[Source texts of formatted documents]
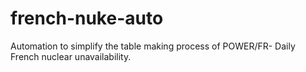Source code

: # french-nuke-auto
Automation to simplify the table making process of POWER/FR- Daily French nuclear unavailability. 
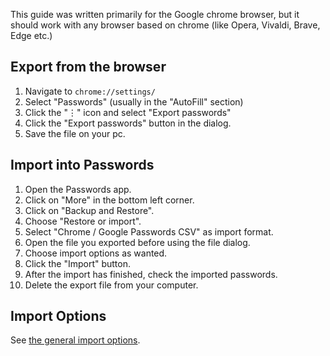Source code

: This guide was written primarily for the Google chrome browser, but it should work with any browser based on chrome (like Opera, Vivaldi, Brave, Edge etc.)

## Export from the browser
1. Navigate to `chrome://settings/`
2. Select "Passwords" (usually in the "AutoFill" section)
3. Click the "⋮" icon and select "Export passwords"
4. Click the "Export passwords" button in the dialog.
5. Save the file on your pc.

## Import into Passwords
1. Open the Passwords app.
2. Click on "More" in the bottom left corner.
3. Click on "Backup and Restore".
4. Choose "Restore or import".
5. Select "Chrome / Google Passwords CSV" as import format.
6. Open the file you exported before using the file dialog.
7. Choose import options as wanted.
8. Click the "Import" button.
9. After the import has finished, check the imported passwords.
10. Delete the export file from your computer.

## Import Options
See [the general import options](../Import#Import-Options).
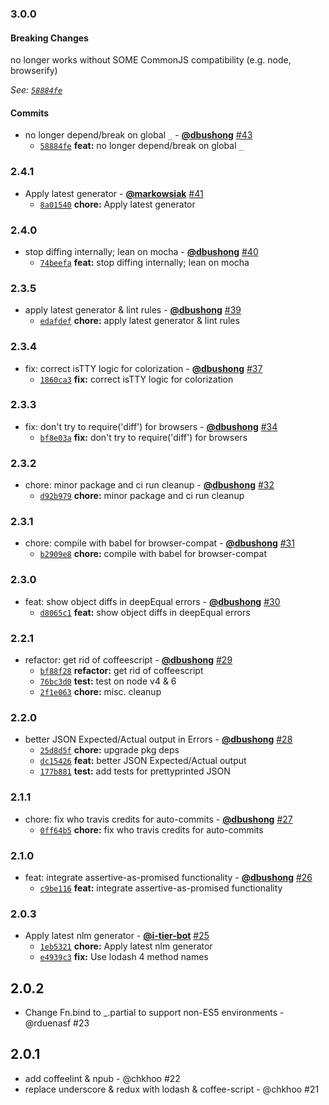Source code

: ### 3.0.0

#### Breaking Changes

no longer works without SOME CommonJS compatibility (e.g. node, browserify)

*See: [`58884fe`](https://github.com/groupon/assertive/commit/58884feb9912ad40b32adac84923b85ceb6c7716)*

#### Commits

* no longer depend/break on global `_` - **[@dbushong](https://github.com/dbushong)** [#43](https://github.com/groupon/assertive/pull/43)
  - [`58884fe`](https://github.com/groupon/assertive/commit/58884feb9912ad40b32adac84923b85ceb6c7716) **feat:** no longer depend/break on global `_`


### 2.4.1

* Apply latest generator - **[@markowsiak](https://github.com/markowsiak)** [#41](https://github.com/groupon/assertive/pull/41)
  - [`8a01540`](https://github.com/groupon/assertive/commit/8a01540c8722b30f3dbf3b996667cdda9b89f49d) **chore:** Apply latest generator


### 2.4.0

* stop diffing internally; lean on mocha - **[@dbushong](https://github.com/dbushong)** [#40](https://github.com/groupon/assertive/pull/40)
  - [`74beefa`](https://github.com/groupon/assertive/commit/74beefae671795e09bae68c107114456fd3b14a3) **feat:** stop diffing internally; lean on mocha


### 2.3.5

* apply latest generator & lint rules - **[@dbushong](https://github.com/dbushong)** [#39](https://github.com/groupon/assertive/pull/39)
  - [`edafdef`](https://github.com/groupon/assertive/commit/edafdefe3db0eadee5566d09ce22eb0fc3d9cad8) **chore:** apply latest generator & lint rules


### 2.3.4

* fix: correct isTTY logic for colorization - **[@dbushong](https://github.com/dbushong)** [#37](https://github.com/groupon/assertive/pull/37)
  - [`1860ca3`](https://github.com/groupon/assertive/commit/1860ca3402fb8960ec037fdadcd57fb2ef9dfc0c) **fix:** correct isTTY logic for colorization


### 2.3.3

* fix: don't try to require('diff') for browsers - **[@dbushong](https://github.com/dbushong)** [#34](https://github.com/groupon/assertive/pull/34)
  - [`bf8e03a`](https://github.com/groupon/assertive/commit/bf8e03a22da8f584df54f07264f96eaedc0418fb) **fix:** don't try to require('diff') for browsers


### 2.3.2

* chore: minor package and ci run cleanup - **[@dbushong](https://github.com/dbushong)** [#32](https://github.com/groupon/assertive/pull/32)
  - [`d92b979`](https://github.com/groupon/assertive/commit/d92b979dfb75f79d05473707b1e1bdce3b613958) **chore:** minor package and ci run cleanup


### 2.3.1

* chore: compile with babel for browser-compat - **[@dbushong](https://github.com/dbushong)** [#31](https://github.com/groupon/assertive/pull/31)
  - [`b2909e8`](https://github.com/groupon/assertive/commit/b2909e8548006e0fb62ade6b43d6c342ebab9282) **chore:** compile with babel for browser-compat


### 2.3.0

* feat: show object diffs in deepEqual errors - **[@dbushong](https://github.com/dbushong)** [#30](https://github.com/groupon/assertive/pull/30)
  - [`d8065c1`](https://github.com/groupon/assertive/commit/d8065c17d110778d4e31b8eef146083a1add1263) **feat:** show object diffs in deepEqual errors


### 2.2.1

* refactor: get rid of coffeescript - **[@dbushong](https://github.com/dbushong)** [#29](https://github.com/groupon/assertive/pull/29)
  - [`bf88f28`](https://github.com/groupon/assertive/commit/bf88f284dbc11756213803be67033c5d3a4ded24) **refactor:** get rid of coffeescript
  - [`76bc3d0`](https://github.com/groupon/assertive/commit/76bc3d050a0cc8e50494726b360c8bac6f1aab04) **test:** test on node v4 & 6
  - [`2f1e063`](https://github.com/groupon/assertive/commit/2f1e063ce1c60c5579e178a2b71c1bd7c5815bbc) **chore:** misc. cleanup


### 2.2.0

* better JSON Expected/Actual output in Errors - **[@dbushong](https://github.com/dbushong)** [#28](https://github.com/groupon/assertive/pull/28)
  - [`25d8d5f`](https://github.com/groupon/assertive/commit/25d8d5f3115a753e26b92979160e7280f1137d00) **chore:** upgrade pkg deps
  - [`dc15426`](https://github.com/groupon/assertive/commit/dc15426a44cc91e5c70b4417764ca1e955e71c1a) **feat:** better JSON Expected/Actual output
  - [`177b881`](https://github.com/groupon/assertive/commit/177b88178f2194ea368ea9075e2ac2ddd1e94a08) **test:** add tests for prettyprinted JSON


### 2.1.1

* chore: fix who travis credits for auto-commits - **[@dbushong](https://github.com/dbushong)** [#27](https://github.com/groupon/assertive/pull/27)
  - [`0ff64b5`](https://github.com/groupon/assertive/commit/0ff64b53cdbdcbe82fe6cf5df21a0255305c0300) **chore:** fix who travis credits for auto-commits


### 2.1.0

* feat: integrate assertive-as-promised functionality - **[@dbushong](https://github.com/dbushong)** [#26](https://github.com/groupon/assertive/pull/26)
  - [`c9be116`](https://github.com/groupon/assertive/commit/c9be1165235696c773b50b0b80e15ec6bb143633) **feat:** integrate assertive-as-promised functionality


### 2.0.3

* Apply latest nlm generator - **[@i-tier-bot](https://github.com/i-tier-bot)** [#25](https://github.com/groupon/assertive/pull/25)
  - [`1eb5321`](https://github.com/groupon/assertive/commit/1eb5321691d6ca51287ded93d1ac00bee5037baa) **chore:** Apply latest nlm generator
  - [`e4939c3`](https://github.com/groupon/assertive/commit/e4939c385b9ca79c0476918b43ae0c917e929004) **fix:** Use lodash 4 method names


2.0.2
-----
* Change Fn.bind to _.partial to support non-ES5 environments - @rduenasf #23

2.0.1
-----
* add coffeelint & npub - @chkhoo #22
* replace underscore & redux with lodash & coffee-script - @chkhoo #21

◆ **Your instructions**: In the data above, find each line where the string "cleanup" appears, then copy it.

◆ **Reply**:
* chore: minor package and ci run cleanup - **[@dbushong](https://github.com/dbushong)** [#32](https://github.com/groupon/assertive/pull/32)
  - [`d92b979`](https://github.com/groupon/assertive/commit/d92b979dfb75f79d05473707b1e1bdce3b613958) **chore:** minor package and ci run cleanup
  - [`2f1e063`](https://github.com/groupon/assertive/commit/2f1e063ce1c60c5579e178a2b71c1bd7c5815bbc) **chore:** misc. cleanup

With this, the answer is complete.